J.C.P. Dans le domaine strict du roman « policier », « espionnage », j’ai bien sûr des auteurs de prédilection. Je lis très peu les auteurs français, sauf Léo Malet dont j’ai lu toute l’œuvre et Jean — François Parot. Tous mes auteurs préférés appartiennent au domaine anglo-saxon : Fortsyth qui fut le révélateur, Ellroy (la trilogie flamboyante sur les années Kennedy-Nixon reste pour moi une référence), Robert Littell, un de mes auteurs préférés de romans d’espionnage (« La compagnie » est un modèle du genre), James Grady (admirable « Le fleuve des ténèbres »), Connelly, Dennis Lehane, Hillerman, Don Winslow (il faut lire le chef-d’œuvre absolu : « La griffe du chien »). Actuellement je lis toute l’œuvre de James Lee Burke, le Faulkner de la Louisiane (son héros Dave Robicheaux a détrôné dans mon panthéon personnel les héros de Chandler, Hammet et Connelly et je pense que le choix de Tavernier, Tommy Lee Jones, pour interpréter le personnage dans le film « dans la brume électrique avec les soldats confédérés » fut un trait de génie). Voilà quelques pistes. > Nous subissons tous des influences littéraires, ainsi que celles du cinéma et aujourd'hui des "séries" télévisées. Mais je ne m'inspire pas de mes lectures ( j'essaie ! ). Mon choix personnel, outre les thèmes, des auteurs anglo-saxons, me délivre des imitations car j'évolue dans un univers qui est le nôtre, celui de la France des années 60, aux antipodes des Etats- Unis. Seuls les lecteurs peuvent dire s'ils perçoivent une influence plus ou moins diffuse dans mes romans.

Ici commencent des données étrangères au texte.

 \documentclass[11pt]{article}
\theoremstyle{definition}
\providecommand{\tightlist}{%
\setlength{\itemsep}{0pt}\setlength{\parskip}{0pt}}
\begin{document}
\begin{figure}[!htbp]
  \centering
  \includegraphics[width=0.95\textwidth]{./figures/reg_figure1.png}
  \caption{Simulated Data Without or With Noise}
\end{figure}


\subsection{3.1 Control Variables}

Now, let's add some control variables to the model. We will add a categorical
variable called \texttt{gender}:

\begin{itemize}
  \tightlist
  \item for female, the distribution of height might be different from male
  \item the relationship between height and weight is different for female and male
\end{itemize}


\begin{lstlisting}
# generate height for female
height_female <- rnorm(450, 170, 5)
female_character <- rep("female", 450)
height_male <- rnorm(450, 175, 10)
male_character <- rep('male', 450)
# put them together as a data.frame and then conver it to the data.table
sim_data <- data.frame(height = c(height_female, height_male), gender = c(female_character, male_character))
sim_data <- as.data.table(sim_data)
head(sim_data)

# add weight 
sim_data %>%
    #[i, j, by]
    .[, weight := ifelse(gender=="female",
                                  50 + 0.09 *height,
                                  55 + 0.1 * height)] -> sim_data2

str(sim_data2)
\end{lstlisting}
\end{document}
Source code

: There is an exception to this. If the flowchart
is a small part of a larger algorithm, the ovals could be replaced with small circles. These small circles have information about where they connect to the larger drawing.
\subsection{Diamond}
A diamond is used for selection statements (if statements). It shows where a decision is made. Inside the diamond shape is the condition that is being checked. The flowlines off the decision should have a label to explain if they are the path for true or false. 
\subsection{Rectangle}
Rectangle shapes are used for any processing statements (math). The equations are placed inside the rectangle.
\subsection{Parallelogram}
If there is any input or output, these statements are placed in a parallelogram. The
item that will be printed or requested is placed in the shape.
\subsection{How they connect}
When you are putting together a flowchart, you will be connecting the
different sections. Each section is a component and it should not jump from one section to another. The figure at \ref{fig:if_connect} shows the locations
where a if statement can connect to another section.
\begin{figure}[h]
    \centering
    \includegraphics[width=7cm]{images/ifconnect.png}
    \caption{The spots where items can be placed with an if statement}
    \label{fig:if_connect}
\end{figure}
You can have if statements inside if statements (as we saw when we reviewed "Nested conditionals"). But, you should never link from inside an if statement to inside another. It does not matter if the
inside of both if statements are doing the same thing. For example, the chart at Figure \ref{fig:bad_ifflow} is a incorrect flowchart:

C. Un autre livre en route ? Vous nous en dites quelques mots ?
J.C.P. Oui, un autre roman est déposé chez Kyklos. Au départ je ne savais pas que les personnages de Moïra allaient vouloir vivre leur vie et réclamer une suite ! J’ai alors pensé à une trilogie qui couvrirait la période de notre Histoire des années 54-74 (de la fin de la quatrième République à la fin du « quinquennat » de Pompidou). Aujourd’hui je m’aperçois qu’il pourrait s’agir d’une quadrilogie ! Dans Moïra la période évoquée est assez longue : 54-62. J’ai choisi de privilégier des moments paroxystiques dans la vie de mes personnages ; j’aurais pu développer et faire une trilogie sur la guerre d’Algérie ! Dans le second volet, la chronologie se restreint : 62-67. La suite que je vais commencer couvrira la période 68-69.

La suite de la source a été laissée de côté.